Gaming and battery considerations
The above graph tells you all you need to know about the 3D prowess of the Intel GMA 950 accelerator. It's beaten to a pulp by a discrete Radeon X1300 Pro 256MiB graphics card and, as such, won't even be able to handle well-coded engines such as Quake 4 at the TFT's native 1280 x 800 resolution.
A 3FPS framerate was not uncommon at 1280x720 with details set to minimum. We're not able to provide benchmark numbers for Quake 4 due to Microsoft Vista identifying problems with the Intel graphics driver and aborting the timedemo - something that did not happen with the GMA 950 on the Shuttle that was run under Windows XP MCE 2005.

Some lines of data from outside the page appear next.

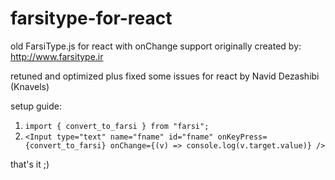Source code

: # farsitype-for-react
old FarsiType.js for react with onChange support
originally created by: http://www.farsitype.ir

retuned and optimized plus fixed some issues for react by Navid Dezashibi (Knavels)

setup guide:

1. `import { convert_to_farsi } from "farsi";`
2. `<Input type="text" name="fname" id="fname" onKeyPress={convert_to_farsi} onChange={(v) => console.log(v.target.value)} />`

that's it ;)
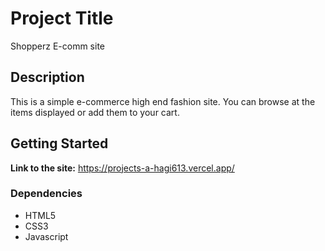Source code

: # Project Title

Shopperz E-comm site

## Description

This is a simple e-commerce high end fashion site. You can browse at the items displayed or add them to your cart.

## Getting Started

**Link to the site:** https://projects-a-hagi613.vercel.app/

### Dependencies

- HTML5
- CSS3
- Javascript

To further illustrate just how poor the GMA 950 is at gaming, the Shuttle X200's integrated graphics returned an average framerate of just 21FPS at 640x480 with minimum details, so don't be fooled into thinking that Intel's integrated graphics will provide a decent games-playing experience at reasonable quality settings, as the blurb would have you believe. GMA 950 also suffers from significant rendering issues, too.
Battery life
The battery test was simple enough. The Gateway MT6825B was charged to maximum and then a 1-hour 47-minute DVD was run - in full-screen mode and from the laptop's DVD drive - with screen brightness turned down to medium, battery mode set to maximum efficiency, and wireless connectivity switched off. We wanted to see just how much battery life was left at the end of the DVD. Not the most technical of evaluations but real-world nonetheless.We found that the battery still had 26 per cent charge once the DVD was complete, suggesting that the 52WHr battery is a good choice for a mid-sized laptop.